A CBF publicou na manhã desta terça-feira (11) o Papo de Arbitragem , que traz Wilson Luiz Seneme , chefe da Comissão de Arbitragem, analisando lances polêmicos da rodada do Campeonato Brasileiro .

Para ele, o possível pênalti de Richard Rios em Everton Ribeiro no empate por 1 a 1 entre Palmeiras e Flamengo foi um lance "extremamente fino", mas elogiou a postura de Ramon Abatti Abel, que estava em cima do lance e optou por não marcar a penalidade.

O programa revela, a princípio, o que foi dito pelo árbitro de campo assim que o lance acontece. “Ele retarda o movimento. Para mim, não tem impacto nas costas dele. Ele segura a passagem e se joga. O impacto é mínimo” , diz Ramon. O lance foi revisado pelo VAR, que concordou com a interpretação do árbitro em campo.

“A gente vê o árbitro bem posicionado para essa ação e ele verbaliza a ação como sendo uma ação de um contato mínimo. No qual o atleta atacante valoriza o lance. O que a gente precisa estabelecer aqui é o ponto de contato. Antes desse ponto, a gente vê como eles se aproxima. A bola está uma disputa, mas o atacante tem uma vantagem na disputa”, explica.

“O atacante tenta proteger a bola colocando o corpo na frente. O defensor faz o contato corpo a corpo, mas sendo ombro nas costas. O que temos que interpretar? Quando é ombro com ombro, o atleta pode colocar mais força. Mas, quando o ombro é nas costas...todo ombro nas costas é falta? Não. Mas, eu tenho que avaliar se esse contato é suficiente ou não para derrubar o jogador”.

Seneme disse ainda que o lance foi motivo de debate na Comissão de Arbitragem e que houve uma divisão de opinião dos membros do órgão.
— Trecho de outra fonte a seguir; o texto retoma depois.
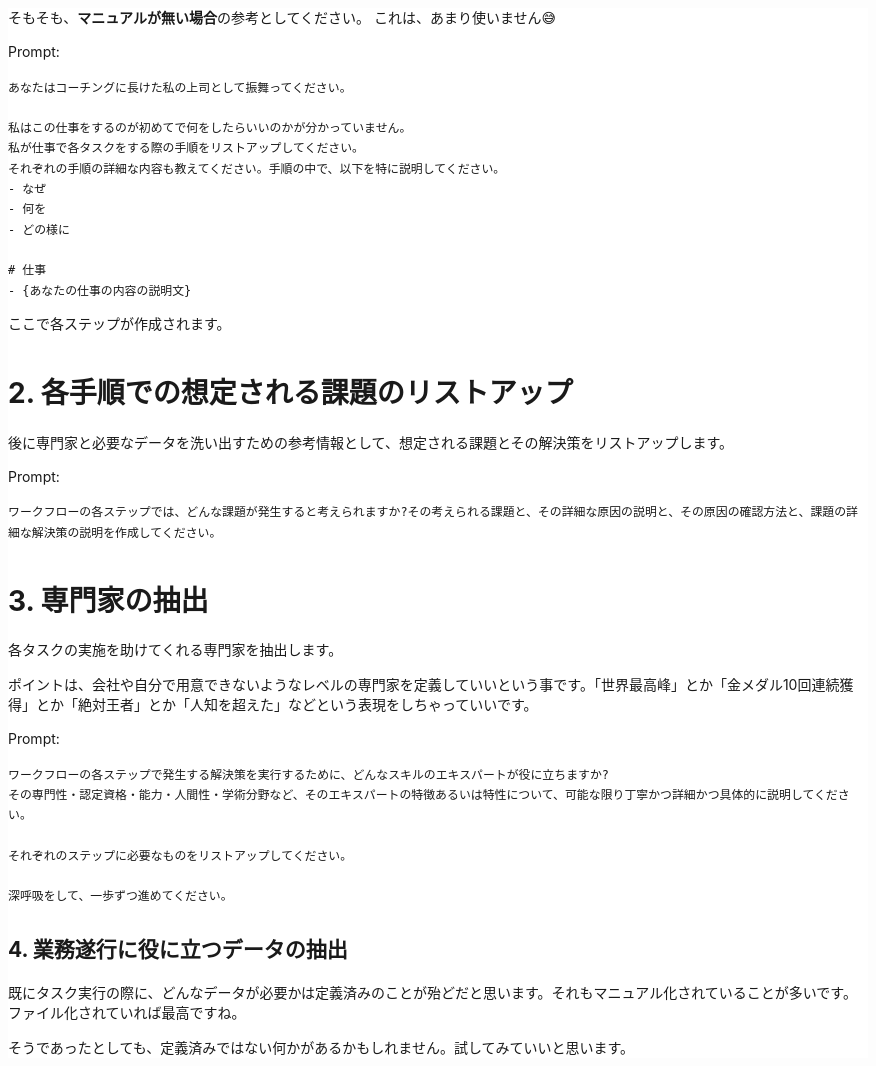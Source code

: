 そもそも、**マニュアルが無い場合**の参考としてください。
これは、あまり使いません😅

Prompt:

```text
あなたはコーチングに長けた私の上司として振舞ってください。

私はこの仕事をするのが初めてで何をしたらいいのかが分かっていません。
私が仕事で各タスクをする際の手順をリストアップしてください。
それぞれの手順の詳細な内容も教えてください。手順の中で、以下を特に説明してください。
- なぜ
- 何を
- どの様に

# 仕事
- {あなたの仕事の内容の説明文}
```


ここで各ステップが作成されます。


# 2. 各手順での想定される課題のリストアップ

後に専門家と必要なデータを洗い出すための参考情報として、想定される課題とその解決策をリストアップします。

Prompt:
```text
ワークフローの各ステップでは、どんな課題が発生すると考えられますか?その考えられる課題と、その詳細な原因の説明と、その原因の確認方法と、課題の詳細な解決策の説明を作成してください。
```


# 3. 専門家の抽出

各タスクの実施を助けてくれる専門家を抽出します。

ポイントは、会社や自分で用意できないようなレベルの専門家を定義していいという事です。「世界最高峰」とか「金メダル10回連続獲得」とか「絶対王者」とか「人知を超えた」などという表現をしちゃっていいです。

Prompt:
```text
ワークフローの各ステップで発生する解決策を実行するために、どんなスキルのエキスパートが役に立ちますか?
その専門性・認定資格・能力・人間性・学術分野など、そのエキスパートの特徴あるいは特性について、可能な限り丁寧かつ詳細かつ具体的に説明してください。

それぞれのステップに必要なものをリストアップしてください。

深呼吸をして、一歩ずつ進めてください。
```

## 4. 業務遂行に役に立つデータの抽出

既にタスク実行の際に、どんなデータが必要かは定義済みのことが殆どだと思います。それもマニュアル化されていることが多いです。ファイル化されていれば最高ですね。

そうであったとしても、定義済みではない何かがあるかもしれません。試してみていいと思います。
“Eu tenho que avaliar se foi suficiente. Para os árbitros, não foi suficiente. O árbitro de campo viu e interpretou. Estamos vendo um lance extremamente fino. Esse lance ficou dividido no nosso departamento técnico. Esse contato pelas costas, por ter sido nas costas, tem potencial de infração, mas entra a questão do VAR”.

“O árbitro de vídeo também é um árbitro que interpreta lances e ele interpretou que não precisava de uma revisão”, finalizou.